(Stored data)
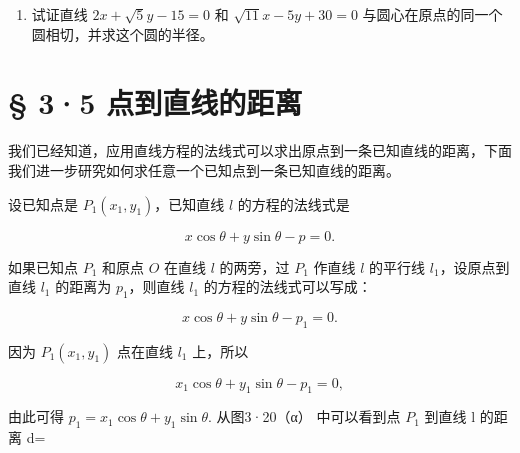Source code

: \begin{enumerate}
\def\labelenumi{\arabic{enumi}.}
\setcounter{enumi}{8}
\tightlist
\item
  试证直线 \(2x + \sqrt{5} y - 15 = 0\) 和 \(\sqrt{11} x - 5y + 30 = 0\)
  与圆心在原点的同一个圆相切，并求这个圆的半径。
\end{enumerate}

\section{§ 3·5
点到直线的距离}\label{ux70b9ux5230ux76f4ux7ebfux7684ux8dddux79bb}

我们已经知道，应用直线方程的法线式可以求出原点到一条已知直线的距离，下面我们进一步研究如何求任意一个已知点到一条已知直线的距离。

设已知点是 \(P_{1}(x_{1},y_{1})\)，已知直线 \(l\) 的方程的法线式是

\[
x \cos \theta + y \sin \theta - p = 0.
\]

如果已知点 \(P_{1}\) 和原点 \(O\) 在直线 \(l\) 的两旁，过 \(P_{1}\)
作直线 \(l\) 的平行线 \(l_{1}\)，设原点到直线 \(l_{1}\) 的距离为
\(p_{1}\)，则直线 \(l_{1}\) 的方程的法线式可以写成：

\[
x \cos \theta + y \sin \theta - p_{1} = 0.
\]

因为 \(P_{1}(x_{1},y_{1})\) 点在直线 \(l_{1}\) 上，所以

\[
x_{1} \cos \theta + y_{1} \sin \theta - p_{1} = 0,
\]

由此可得 \(p_1 = x_1\cos \theta +y_1\sin \theta .\) 从图3·20（α）
中可以看到点 \(P_{1}\) 到直线 l 的距离 d=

● **To do**
From the data above, determine how many lines hold "enumi", and write only the number.

● **The answer**
2